The ARM mbed Ethernet Starter Kit includes a Freescale K64F Freedom board and an mbed Application shield (Fig. 1). It is designed to work with IBM’s cloud servers to build applications for the Internet of Things (IoT).
So what is mbed? It is a development environment that targets ARM Cortex-M class products. It includes an operating system, stacks, and development tools and it is paired with an ecosystem designed to bring developers and vendors together. It includes a Web-based IDE as well as command-line tools that can be used with other development systems.
The mbed OS is a basic platform with a non-preemptive scheduler and limited synchronization and communication support. It is designed to handle communication with the cloud using protocols to connect to environments like IBM’s cloud services. Partners such as Express Logic expand on this. For example, Express Logic’s ThreadX is a high-performance RTOS with round-robin scheduling and preemption-threshhold scheduling. It supports priority inheritance, event-chaining, and deterministic processing. It supports features like run-time stack analysis and event tracing.
The mbed tools and stacks target platforms like Freescale’s K64F Freedom board that is based on its Kinetis K64 with an ARM Cortex-M4 core that supports floating point and DSP instructions. The 120 MHz chip has 256 Kbytes of RAM and 1 Mbyte of flash storage. The Ethernet interface is connected to the RJ-11 socket. It comes programmed with the mbed software that supports the shield and links to IBM’s site.
The shield includes an LCD display with a 128-by-32 pixel resolution. There is a temperature sensor and a 3D accelerometer on-board. It has various controls for users to play with, including two potentiometers and a five-way joystick. It has a speaker and status LEDs. There is a header for a wireless module.

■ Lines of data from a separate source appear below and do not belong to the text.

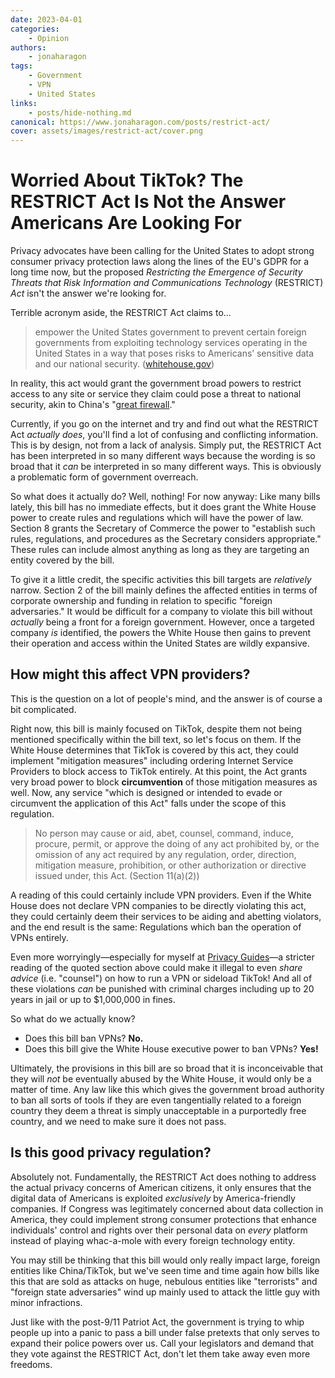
 ```yaml
---
date: 2023-04-01
categories:
    - Opinion
authors:
    - jonaharagon
tags:
    - Government
    - VPN
    - United States
links:
    - posts/hide-nothing.md
canonical: https://www.jonaharagon.com/posts/restrict-act/
cover: assets/images/restrict-act/cover.png
---
```

# Worried About TikTok? The RESTRICT Act Is Not the Answer Americans Are Looking For

Privacy advocates have been calling for the United States to adopt strong consumer privacy protection laws along the lines of the EU's GDPR for a long time now, but the proposed *Restricting the Emergence of Security Threats that Risk Information and Communications Technology* (RESTRICT) *Act* isn't the answer we're looking for.<!-- more -->

Terrible acronym aside, the RESTRICT Act claims to...

> empower the United States government to prevent certain foreign governments from exploiting technology services operating in the United States in a way that poses risks to Americans’ sensitive data and our national security. ([whitehouse.gov](https://www.whitehouse.gov/briefing-room/statements-releases/2023/03/07/statement-from-national-security-advisor-jake-sullivan-on-the-introduction-of-the-restrict-act/))

In reality, this act would grant the government broad powers to restrict access to any site or service they claim could pose a threat to national security, akin to China's "[great firewall](https://en.wikipedia.org/wiki/Great_Firewall)."

Currently, if you go on the internet and try and find out what the RESTRICT Act *actually does*, you'll find a lot of confusing and conflicting information. This is by design, not from a lack of analysis. Simply put, the RESTRICT Act has been interpreted in so many different ways because the wording is so broad that it *can* be interpreted in so many different ways. This is obviously a problematic form of government overreach.

So what does it actually do? Well, nothing! For now anyway: Like many bills lately, this bill has no immediate effects, but it does grant the White House power to create rules and regulations which will have the power of law. Section 8 grants the Secretary of Commerce the power to "establish such rules, regulations, and procedures as the Secretary considers appropriate." These rules can include almost anything as long as they are targeting an entity covered by the bill.

To give it a little credit, the specific activities this bill targets are *relatively* narrow. Section 2 of the bill mainly defines the affected entities in terms of corporate ownership and funding in relation to specific "foreign adversaries." It would be difficult for a company to violate this bill without *actually* being a front for a foreign government. However, once a targeted company *is* identified, the powers the White House then gains to prevent their operation and access within the United States are wildly expansive.

## How might this affect VPN providers?

This is the question on a lot of people's mind, and the answer is of course a bit complicated.

Right now, this bill is mainly focused on TikTok, despite them not being mentioned specifically within the bill text, so let's focus on them. If the White House determines that TikTok is covered by this act, they could implement "mitigation measures" including ordering Internet Service Providers to block access to TikTok entirely. At this point, the Act grants very broad power to block **circumvention** of those mitigation measures as well. Now, any service "which is designed or intended to evade or circumvent the application of this Act" falls under the scope of this regulation.

> No person may cause or aid, abet, counsel, command, induce, procure, permit, or approve the doing of any act prohibited by, or the omission of any act required by any regulation, order, direction, mitigation measure, prohibition, or other authorization or directive issued under, this Act. (Section 11(a)(2))

A reading of this could certainly include VPN providers. Even if the White House does not declare VPN companies to be directly violating this act, they could certainly deem their services to be aiding and abetting violators, and the end result is the same: Regulations which ban the operation of VPNs entirely.

Even more worryingly—especially for myself at [Privacy Guides](https://www.privacyguides.org)—a stricter reading of the quoted section above could make it illegal to even *share advice* (i.e. "counsel") on how to run a VPN or sideload TikTok! And all of these violations *can* be punished with criminal charges including up to 20 years in jail or up to $1,000,000 in fines.

So what do we actually know?

- Does this bill ban VPNs? **No.**
- Does this bill give the White House executive power to ban VPNs? **Yes!**

Ultimately, the provisions in this bill are so broad that it is inconceivable that they will *not* be eventually abused by the White House, it would only be a matter of time. Any law like this which gives the government broad authority to ban all sorts of tools if they are even tangentially related to a foreign country they deem a threat is simply unacceptable in a purportedly free country, and we need to make sure it does not pass.

## Is this good privacy regulation?

Absolutely not. Fundamentally, the RESTRICT Act does nothing to address the actual privacy concerns of American citizens, it only ensures that the digital data of Americans is exploited *exclusively* by America-friendly companies. If Congress was legitimately concerned about data collection in America, they could implement strong consumer protections that enhance individuals' control and rights over their personal data on *every* platform instead of playing whac-a-mole with every foreign technology entity.

You may still be thinking that this bill would only really impact large, foreign entities like China/TikTok, but we've seen time and time again how bills like this that are sold as attacks on huge, nebulous entities like "terrorists" and "foreign state adversaries" wind up mainly used to attack the little guy with minor infractions.

Just like with the post-9/11 Patriot Act, the government is trying to whip people up into a panic to pass a bill under false pretexts that only serves to expand their police powers over us. Call your legislators and demand that they vote against the RESTRICT Act, don't let them take away even more freedoms.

The first step after powering up is to register the device on IBM’s site. The Freedom board acts as a flash drive and provides the link so the user can use their Web browser to complete the process. This provides access to a Web-based interface that can record and manage information coming from the Freedom board and send commands back. The SDK provides mbed support code and examples. Some examples also support NXP’s mbed LPC1768 platform.
The framework will work with almost any mbed platform, but it is packaged in the starter kit for out-of-the-box operation. The kit does this well, but what it is really designed for is to get more IoT applications to run on mbed hardware like the Freedom board that is linked to IBM’s services. Both cost money in the long run. IBM’s service is subscription-based once a commercial product is created. It provides a range of cloud-based services such as management and database support tools. The mbed environment is just one of many IoT connections that IBM supports. Likewise, mbed can link to other IoT cloud platforms with the addition of a matching protocol stack.
Overall, the kit provides an easy way to evaluate mbed and IoT connectivity to IBM at a very low cost. The shield provides plenty of I/O for bidirectional feedback with IBM’s cloud interface.